Since November, 2001, allegations have been swirling that almost 2,000 Taliban troops were killed while being transported after surrendering. According to witnesses, US-backed Northern Alliance forces loaded the captives into sealed cargo containers for a two day journey that was to end with their incarceration at Sheberghan Prison. Allegedly, the majority of them suffocated while in transit, and their bodies were bulldozed into mass graves.
On Friday, they became news again, when the New York Times website ran a report quoting human rights advocates who accuse Bush of refusing to look into the deaths of thousands of prisoners. Unfortunately, it looks like their cause won’t be getting any help from the Obama administration because, like their predecessors, they’re claiming the US has no grounds to investigate the matter.
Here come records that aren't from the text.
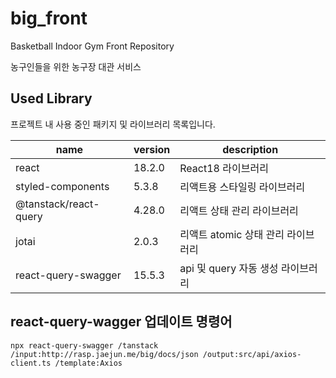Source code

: # big_front

Basketball Indoor Gym Front Repository

농구인들을 위한 농구장 대관 서비스

## Used Library

프로젝트 내 사용 중인 패키지 및 라이브러리 목록입니다.

| name                  | version | description                        |
| --------------------- | ------- | ---------------------------------- |
| react                 | 18.2.0  | React18 라이브러리                 |
| styled-components     | 5.3.8   | 리액트용 스타일링 라이브러리       |
| @tanstack/react-query | 4.28.0  | 리액트 상태 관리 라이브러리        |
| jotai                 | 2.0.3   | 리액트 atomic 상태 관리 라이브러리 |
| react-query-swagger   | 15.5.3  | api 및 query 자동 생성 라이브러리  |

## react-query-wagger 업데이트 명령어

`npx react-query-swagger /tanstack /input:http://rasp.jaejun.me/big/docs/json /output:src/api/axios-client.ts /template:Axios`
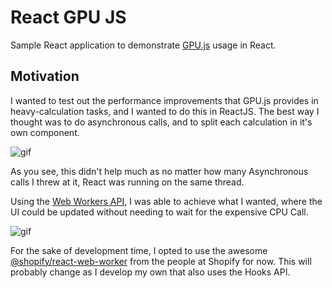 # React GPU JS

Sample React application to demonstrate [GPU.js](https://github.com/gpujs/gpu.js) usage in React.

## Motivation

I wanted to test out the performance improvements that GPU.js provides in heavy-calculation tasks, and I wanted to do this in ReactJS. The best way I thought was to do asynchronous calls, and to split each calculation in it's own component.

![gif](https://i.imgur.com/HxCIDy9.gif)


As you see, this didn't help much as no matter how many Asynchronous calls I threw at it, React was running on the same thread.

Using the [Web Workers API](https://developer.mozilla.org/en-US/docs/Web/API/Web_Workers_API/Using_web_workers), I was able to achieve what I wanted, where the UI could be updated without needing to wait for the expensive CPU Call.

![gif](https://i.imgur.com/pdePyR8.gif)

For the sake of development time, I opted to use the awesome [@shopify/react-web-worker](https://github.com/Shopify/quilt) from the people at Shopify for now. This will probably change as I develop my own that also uses the Hooks API.
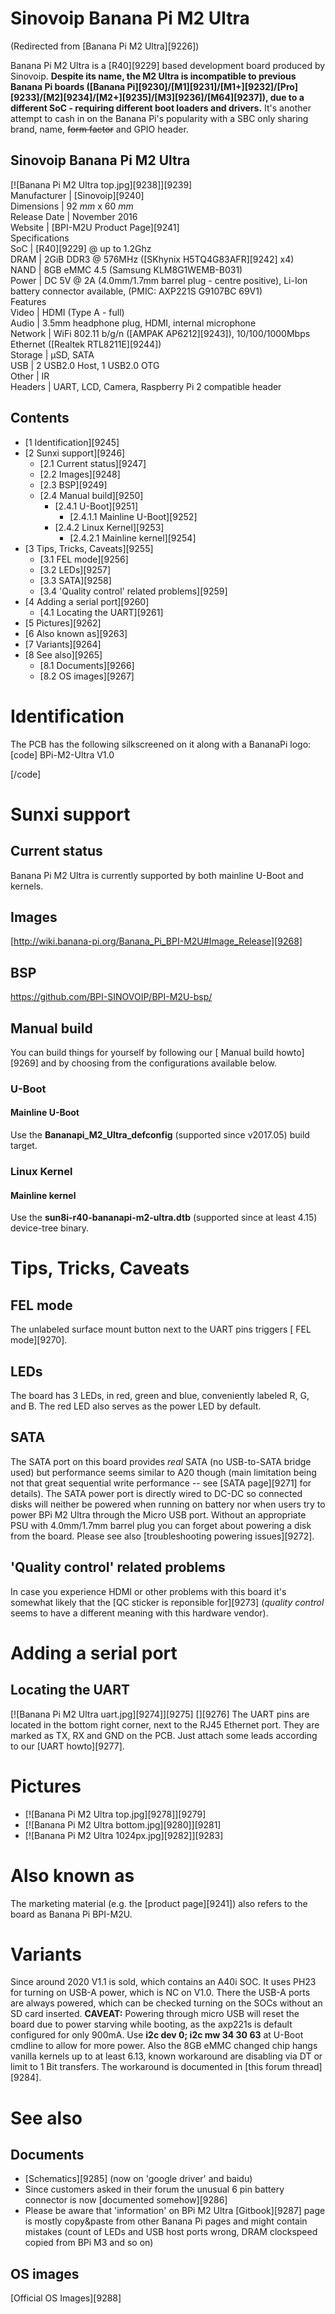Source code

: # Sinovoip Banana Pi M2 Ultra
(Redirected from [Banana Pi M2 Ultra][9226])
 
Banana Pi M2 Ultra is a [R40][9229] based development board produced by Sinovoip. 
**Despite its name, the M2 Ultra is incompatible to previous Banana Pi boards ([Banana Pi][9230]/[M1][9231]/[M1+][9232]/[Pro][9233]/[M2][9234]/[M2+][9235]/[M3][9236]/[M64][9237]), due to a different SoC - requiring different boot loaders and drivers.** It's another attempt to cash in on the Banana Pi's popularity with a SBC only sharing brand, name, ~~form factor~~ and GPIO header. 
  

Sinovoip Banana Pi M2 Ultra  
---  
[![Banana Pi M2 Ultra top.jpg][9238]][9239]  
Manufacturer |  [Sinovoip][9240]  
Dimensions |  92 _mm_ x 60 _mm_  
Release Date |  November 2016   
Website |  [BPI-M2U Product Page][9241]  
Specifications   
SoC |  [R40][9229] @ up to 1.2Ghz   
DRAM |  2GiB DDR3 @ 576MHz ([SKhynix H5TQ4G83AFR][9242] x4)   
NAND |  8GB eMMC 4.5 (Samsung KLM8G1WEMB-B031)   
Power |  DC 5V @ 2A (4.0mm/1.7mm barrel plug - centre positive), Li-Ion battery connector available, (PMIC: AXP221S G9107BC 69V1)   
Features   
Video |  HDMI (Type A - full)   
Audio |  3.5mm headphone plug, HDMI, internal microphone   
Network |  WiFi 802.11 b/g/n ([AMPAK AP6212][9243]), 10/100/1000Mbps Ethernet ([Realtek RTL8211E][9244])   
Storage |  µSD, SATA   
USB |  2 USB2.0 Host, 1 USB2.0 OTG   
Other |  IR   
Headers |  UART, LCD, Camera, Raspberry Pi 2 compatible header   
## Contents
  * [1 Identification][9245]
  * [2 Sunxi support][9246]
    * [2.1 Current status][9247]
    * [2.2 Images][9248]
    * [2.3 BSP][9249]
    * [2.4 Manual build][9250]
      * [2.4.1 U-Boot][9251]
        * [2.4.1.1 Mainline U-Boot][9252]
      * [2.4.2 Linux Kernel][9253]
        * [2.4.2.1 Mainline kernel][9254]
  * [3 Tips, Tricks, Caveats][9255]
    * [3.1 FEL mode][9256]
    * [3.2 LEDs][9257]
    * [3.3 SATA][9258]
    * [3.4 'Quality control' related problems][9259]
  * [4 Adding a serial port][9260]
    * [4.1 Locating the UART][9261]
  * [5 Pictures][9262]
  * [6 Also known as][9263]
  * [7 Variants][9264]
  * [8 See also][9265]
    * [8.1 Documents][9266]
    * [8.2 OS images][9267]

# Identification
The PCB has the following silkscreened on it along with a BananaPi logo: 
[code] 
    BPi-M2-Ultra
            V1.0
    
[/code]
# Sunxi support
## Current status
Banana Pi M2 Ultra is currently supported by both mainline U-Boot and kernels. 
## Images
[http://wiki.banana-pi.org/Banana_Pi_BPI-M2U#Image_Release][9268]
## BSP
<https://github.com/BPI-SINOVOIP/BPI-M2U-bsp/>
## Manual build
You can build things for yourself by following our [ Manual build howto][9269] and by choosing from the configurations available below. 
### U-Boot
#### Mainline U-Boot
Use the **Bananapi_M2_Ultra_defconfig** (supported since v2017.05) build target. 
### Linux Kernel
#### Mainline kernel
Use the **sun8i-r40-bananapi-m2-ultra.dtb** (supported since at least 4.15) device-tree binary. 
# Tips, Tricks, Caveats
## FEL mode
The unlabeled surface mount button next to the UART pins triggers [ FEL mode][9270]. 
## LEDs
The board has 3 LEDs, in red, green and blue, conveniently labeled R, G, and B. The red LED also serves as the power LED by default. 
## SATA
The SATA port on this board provides _real_ SATA (no USB-to-SATA bridge used) but performance seems similar to A20 though (main limitation being not that great sequential write performance -- see [SATA page][9271] for details). The SATA power port is directly wired to DC-DC so connected disks will neither be powered when running on battery nor when users try to power BPi M2 Ultra through the Micro USB port. Without an appropriate PSU with 4.0mm/1.7mm barrel plug you can forget about powering a disk from the board. Please see also [troubleshooting powering issues][9272]. 
## 'Quality control' related problems
In case you experience HDMI or other problems with this board it's somewhat likely that the [QC sticker is reponsible for][9273] (_quality control_ seems to have a different meaning with this hardware vendor). 
# Adding a serial port
## Locating the UART
[![Banana Pi M2 Ultra uart.jpg][9274]][9275]
[][9276]
The UART pins are located in the bottom right corner, next to the RJ45 Ethernet port. They are marked as TX, RX and GND on the PCB. Just attach some leads according to our [UART howto][9277]. 
# Pictures
  * [![Banana Pi M2 Ultra top.jpg][9278]][9279]
  * [![Banana Pi M2 Ultra bottom.jpg][9280]][9281]
  * [![Banana Pi M2 Ultra 1024px.jpg][9282]][9283]

# Also known as
The marketing material (e.g. the [product page][9241]) also refers to the board as Banana Pi BPI-M2U. 
# Variants
Since around 2020 V1.1 is sold, which contains an A40i SOC. It uses PH23 for turning on USB-A power, which is NC on V1.0. There the USB-A ports are always powered, which can be checked turning on the SOCs without an SD card inserted. **CAVEAT:** Powering through micro USB will reset the board due to power starving while booting, as the axp221s is default configured for only 900mA. Use **i2c dev 0; i2c mw 34 30 63** at U-Boot cmdline to allow for more power. 
Also the 8GB eMMC changed chip hangs vanilla kernels up to at least 6.13, known workaround are disabling via DT or limit to 1 Bit transfers. The workaround is documented in [this forum thread][9284]. 
# See also
## Documents
  * [Schematics][9285] (now on 'google driver' and baidu)
  * Since customers asked in their forum the unusual 6 pin battery connector is now [documented somehow][9286]
  * Please be aware that 'information' on BPi M2 Ultra [Gitbook][9287] page is mostly copy&paste from other Banana Pi pages and might contain mistakes (count of LEDs and USB host ports wrong, DRAM clockspeed copied from BPi M3 and so on)

## OS images
[Official OS Images][9288]
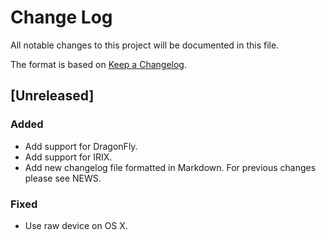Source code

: # Change Log
All notable changes to this project will be documented in this file.

The format is based on [Keep a Changelog](http://keepachangelog.com/).

## [Unreleased]
### Added
- Add support for DragonFly.
- Add support for IRIX.
- Add new changelog file formatted in Markdown. For previous changes please see NEWS.

### Fixed
- Use raw device on OS X.
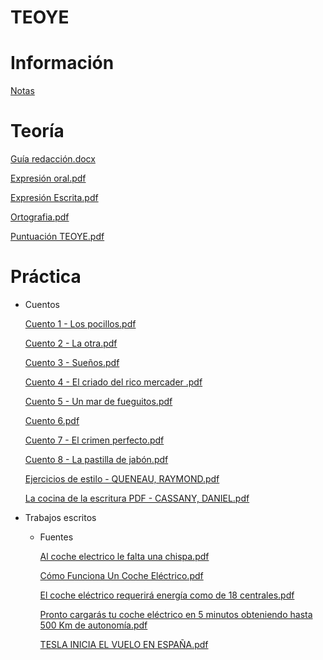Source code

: # TEOYE

# Información

[Notas](https://www.notion.so/Notas-a12d30c60c9f46278a2d9403571c8edf)

# Teoría

[Guía redacción.docx](TEOYE/Guia_redaccion.docx)

[Expresión oral.pdf](TEOYE/Expresion_oral.pdf)

[Expresión Escrita.pdf](TEOYE/Material_de_Expresion_Escrita.pdf)

[Ortografia.pdf](TEOYE/Ortografia.pdf)

[Puntuación  TEOYE.pdf](TEOYE/PUNTUACION_TEOYE.pdf)

# Práctica

- Cuentos

    [Cuento 1 - Los pocillos.pdf](TEOYE/Cuento_1_-_Los_pocillos.pdf)

    [Cuento 2 - La otra.pdf](TEOYE/Cuento_2_-_La_otra.pdf)

    [Cuento 3 - Sueños.pdf](TEOYE/Cuento_3_-_Suenos.pdf)

    [Cuento 4 - El criado del rico mercader .pdf](TEOYE/Cuento_4_-_El_criado_del_rico_mercader_.pdf)

    [Cuento 5 - Un mar de fueguitos.pdf](TEOYE/Cuento_5_-_Un_mar_de_fueguitos.pdf)

    [Cuento 6.pdf](TEOYE/Cuento_6.pdf)

    [Cuento 7 - El crimen perfecto.pdf](TEOYE/Cuento_7_-_El_crimen_perfecto.pdf)

    [Cuento 8 - La pastilla de jabón.pdf](TEOYE/Cuento_8_-_La_pastilla_de_jabon.pdf)

    [Ejercicios de estilo - QUENEAU, RAYMOND.pdf](TEOYE/Ejercicios_de_estilo_-_QUENEAU_RAYMOND.pdf)

    [La cocina de la escritura PDF - CASSANY, DANIEL.pdf](TEOYE/La_cocina_de_la_escritura_PDF_-_CASSANY_DANIEL.pdf)

- Trabajos escritos
    - Fuentes

        [Al coche electrico le falta una chispa.pdf](TEOYE/Al_coche_electrico_le_falta_una_chispa.pdf)

        [Cómo Funciona Un Coche Eléctrico.pdf](TEOYE/Como_Funciona_Un_Coche_Electrico.pdf)

        [El coche eléctrico requerirá energía como de 18 centrales.pdf](TEOYE/El_coche_electrico_requerira_energia_como_de_18_centrales.pdf)

        [Pronto cargarás tu coche eléctrico en 5 minutos obteniendo hasta 500 Km de autonomía.pdf](TEOYE/Pronto_cargaras_tu_coche_electrico_en_5_minutos_obteniendo_hasta_500_Km_de_autonomia.pdf)

        [TESLA INICIA EL VUELO EN ESPAÑA.pdf](TEOYE/TESLA_INICIA_EL_VUELO_EN_ESPANA.pdf)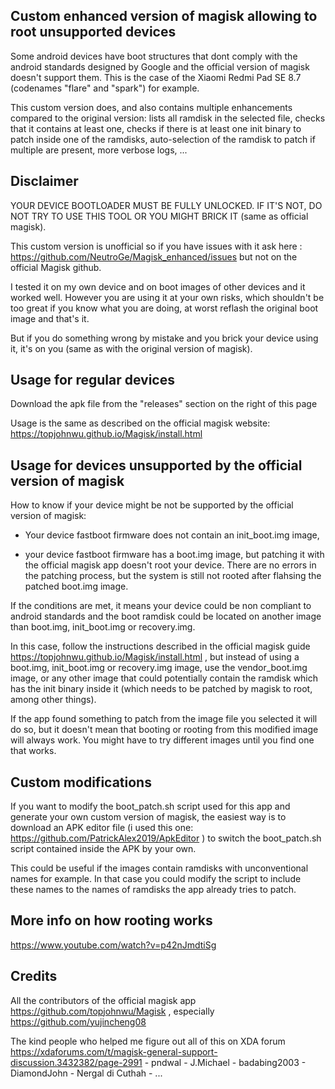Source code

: ## Custom enhanced version of magisk allowing to root unsupported devices

Some android devices have boot structures that dont comply with the android standards designed by Google and the official version of magisk doesn't support them. This is the case of the Xiaomi Redmi Pad SE 8.7 (codenames "flare" and "spark") for example.

This custom version does, and also contains multiple enhancements compared to the original version: lists all ramdisk in the selected file, checks that it contains at least one, checks if there is at least one init binary to patch inside one of the ramdisks, auto-selection of the ramdisk to patch if multiple are present, more verbose logs, ...

## Disclaimer

YOUR DEVICE BOOTLOADER MUST BE FULLY UNLOCKED. IF IT'S NOT, DO NOT TRY TO USE THIS TOOL OR YOU MIGHT BRICK IT (same as official magisk).

This custom version is unofficial so if you have issues with it ask here : https://github.com/NeutroGe/Magisk_enhanced/issues but not on the official Magisk github.

I tested it on my own device and on boot images of other devices and it worked well. However you are using it at your own risks, which shouldn't be too great if you know what you are doing, at worst reflash the original boot image and that's it.

But if you do something wrong by mistake and you brick your device using it, it's on you (same as with the original version of magisk).

## Usage for regular devices

Download the apk file from the "releases" section on the right of this page

Usage is the same as described on the official magisk website: https://topjohnwu.github.io/Magisk/install.html

## Usage for devices unsupported by the official version of magisk

How to know if your device might be not be supported by the official version of magisk:

 - Your device fastboot firmware does not contain an init_boot.img image,

 - your device fastboot firmware has a boot.img image, but patching it with the official magisk app doesn't root your device. There are no errors in the patching process, but the system is still not rooted after flahsing the patched boot.img image.

If the conditions are met, it means your device could be non compliant to android standards and the boot ramdisk could be located on another image than boot.img, init_boot.img or recovery.img.

In this case, follow the instructions described in the official magisk guide https://topjohnwu.github.io/Magisk/install.html , but instead of using a boot.img, init_boot.img or recovery.img image, use the vendor_boot.img image, or any other image that could potentially contain the ramdisk which has the init binary inside it (which needs to be patched by magisk to root, among other things).

If the app found something to patch from the image file you selected it will do so, but it doesn't mean that booting or rooting from this modified image will always work. You might have to try different images until you find one that works.

## Custom modifications

If you want to modify the boot_patch.sh script used for this app and generate your own custom version of magisk, the easiest way is to download an APK editor file (i used this one: https://github.com/PatrickAlex2019/ApkEditor ) to switch the boot_patch.sh script contained inside the APK by your own.

This could be useful if the images contain ramdisks with unconventional names for example. In that case you could modify the script to include these names to the names of ramdisks the app already tries to patch.

## More info on how rooting works

https://www.youtube.com/watch?v=p42nJmdtiSg

## Credits

All the contributors of the official magisk app https://github.com/topjohnwu/Magisk , especially https://github.com/yujincheng08

The kind people who helped me figure out all of this on XDA forum https://xdaforums.com/t/magisk-general-support-discussion.3432382/page-2991  - pndwal - J.Michael - badabing2003 - DiamondJohn - Nergal di Cuthah - ...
When asked about the report, Pentagon spokesman David Lapan claimed that US military wasn’t involved with the killings, so there is nothing for the defense department to investigate. “There is no indication that U.S. military forces were there, or involved, or had any knowledge of this,” he said. “So there was not a full investigation conducted because there was no evidence that there was anything from a DoD (Department of Defense) perspective to investigate.”
Similarly, an unnamed Justice Department official said that the FBI has no jurisdiction in the matter, Justice Department spokesman Matthew Miller declined to comment, and a spokesman for former President George Bush refused to go on the record.
Still, human rights groups continue to push for an inquiry and Physicians for Human Rights deputy director Susannah Sirkin has taken another tack, calling upon the Justice Department to investigate whether the US government blocked inquires into the deaths. “For U.S. government officials to claim that there is no legal basis to investigate this well-documented mass atrocity is absurd,” she said Friday evening.
A US-backed Northern Alliance general, Rashid Dostum, who human rights groups have accused of ordering the mass killing, has gone on record denying the allegations.
It is well documented that Dostum was on the CIA payroll and that his soldiers were working with US Special Forces at the time of the incident. Pierre Prosper, a former U.S. ambassador who dealt specifically with war crimes, has told the New York Times that the Bush white house refused to investigate the deaths despite those facts.
Well, Pierre? Meet the new boss, same as the old boss.